Undetectable Blood Viral Load and HIV Transmission Risk: Results of a Systematic Review, James Wilton, CATIE (2013).

Research and Journal Articles

CATIE aims to provide people living with HIV (PLWH) or hepatitis C, at-risk communities, health care providers, and community organizations with up-to-date resources and expertise to reduce transmission and improve quality of life. This article provides an overview of a recent systematic review of studies focusing on viral load and transmission rates in serodiscordant couples conducted by one of Canada’s leading infectious disease specialists and her colleagues.

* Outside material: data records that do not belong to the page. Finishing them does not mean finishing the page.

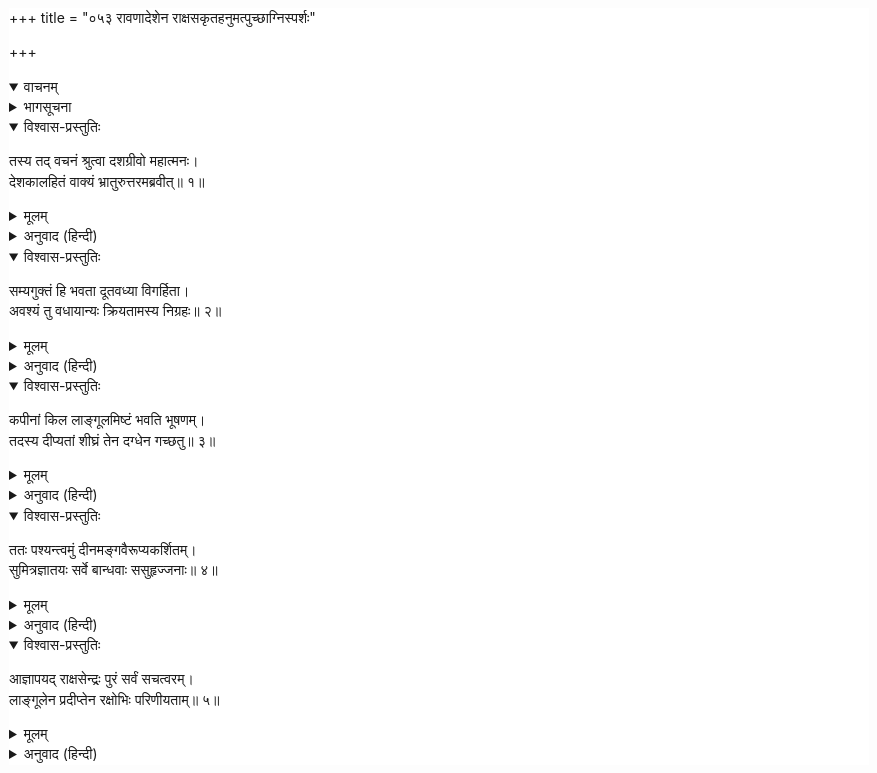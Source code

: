 +++
title = "०५३ रावणादेशेन राक्षसकृतहनुमत्पुच्छाग्निस्पर्शः"

+++
<details open><summary>वाचनम्</summary>
<div caption="श्रीराम-हरिसीताराममूर्ति-घनपाठिभ्यां वचनम्" class="audioEmbed" src="https://archive.org/download/Ramayana-recitation-Sriram-harisItArAmamUrti-Ghanapaati-v2/Kanda_5/Kanda_5_SK-052-Ravana_orders_Hanuma_to_be_killed.mp3"></div>
</details>

<details><summary>भागसूचना</summary></details>

<details open><summary>विश्वास-प्रस्तुतिः</summary>

तस्य तद् वचनं श्रुत्वा दशग्रीवो महात्मनः।  
देशकालहितं वाक्यं भ्रातुरुत्तरमब्रवीत्॥ १॥
</details>

<details><summary>मूलम्</summary></details>

<details><summary>अनुवाद (हिन्दी)</summary></details>

<details open><summary>विश्वास-प्रस्तुतिः</summary>

सम्यगुक्तं हि भवता दूतवध्या विगर्हिता।  
अवश्यं तु वधायान्यः क्रियतामस्य निग्रहः॥ २॥
</details>

<details><summary>मूलम्</summary></details>

<details><summary>अनुवाद (हिन्दी)</summary></details>

<details open><summary>विश्वास-प्रस्तुतिः</summary>

कपीनां किल लाङ्गूलमिष्टं भवति भूषणम्।  
तदस्य दीप्यतां शीघ्रं तेन दग्धेन गच्छतु॥ ३॥
</details>

<details><summary>मूलम्</summary></details>

<details><summary>अनुवाद (हिन्दी)</summary></details>

<details open><summary>विश्वास-प्रस्तुतिः</summary>

ततः पश्यन्त्वमुं दीनमङ्गवैरूप्यकर्शितम्।  
सुमित्रज्ञातयः सर्वे बान्धवाः ससुहृज्जनाः॥ ४॥
</details>

<details><summary>मूलम्</summary></details>

<details><summary>अनुवाद (हिन्दी)</summary></details>

<details open><summary>विश्वास-प्रस्तुतिः</summary>

आज्ञापयद् राक्षसेन्द्रः पुरं सर्वं सचत्वरम्।  
लाङ्गूलेन प्रदीप्तेन रक्षोभिः परिणीयताम्॥ ५॥
</details>

<details><summary>मूलम्</summary></details>

<details><summary>अनुवाद (हिन्दी)</summary></details>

The review builds on HPTN 052 and other similar research studies by seeking a more nuanced view of viral load and transmission rates in serodiscordant couples. For example, “undetectable viral load,” which is based on the limit of detection for HIV per milliliter of blood, should be a controlled variable because limits of virus detection can vary among tests. Moreover, PLWH may have an undetectable blood viral load but still have a detectable viral load in their semen, vaginal fluid, or rectal fluid.

The systematic review also found significant limitations for the findings in the studies. For example, there was a high level of condom use, which may diminish some of the low transmission rates attributable simply to undetectable viral loads. The “majority of the couples enrolled in the studies were heterosexual and were (likely) having mostly vaginal sex,” so the findings may not be directly translatable to same-sex couples. Finally, low sexually transmitted infection (STI) rates among couples in the studies reviewed, attributable to stable monogamous couples and regular STI testing and treatment, may have decreased the risk of HIV transmission. Therefore, the findings may be limited to serodiscordant couples in the general population that fit those characteristics.